(Stored data)
*****

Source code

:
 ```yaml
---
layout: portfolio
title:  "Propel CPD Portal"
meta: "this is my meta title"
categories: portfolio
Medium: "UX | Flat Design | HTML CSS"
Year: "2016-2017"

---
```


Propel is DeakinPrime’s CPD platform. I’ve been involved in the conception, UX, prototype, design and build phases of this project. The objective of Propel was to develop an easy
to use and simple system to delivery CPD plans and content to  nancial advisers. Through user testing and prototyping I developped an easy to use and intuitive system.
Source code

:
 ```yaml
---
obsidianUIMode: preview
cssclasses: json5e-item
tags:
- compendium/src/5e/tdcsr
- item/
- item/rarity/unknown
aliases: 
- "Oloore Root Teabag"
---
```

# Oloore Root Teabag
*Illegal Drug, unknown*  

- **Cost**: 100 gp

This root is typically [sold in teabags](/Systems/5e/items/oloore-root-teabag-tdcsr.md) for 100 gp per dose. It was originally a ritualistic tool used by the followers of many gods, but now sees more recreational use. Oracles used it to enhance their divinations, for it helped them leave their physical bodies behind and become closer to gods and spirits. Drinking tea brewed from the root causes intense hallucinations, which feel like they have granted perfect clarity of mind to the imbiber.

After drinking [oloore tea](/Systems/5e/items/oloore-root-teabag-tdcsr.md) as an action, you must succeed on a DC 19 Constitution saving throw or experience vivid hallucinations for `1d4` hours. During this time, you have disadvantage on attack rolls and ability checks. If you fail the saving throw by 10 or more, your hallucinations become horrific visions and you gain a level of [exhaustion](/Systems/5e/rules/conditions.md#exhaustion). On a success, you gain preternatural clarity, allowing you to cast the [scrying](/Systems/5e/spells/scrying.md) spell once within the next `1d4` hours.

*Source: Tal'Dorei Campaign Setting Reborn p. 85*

*****

What is needed:
Say how many lines in the records hold "easy", with the number as the whole reply.

Result below:
2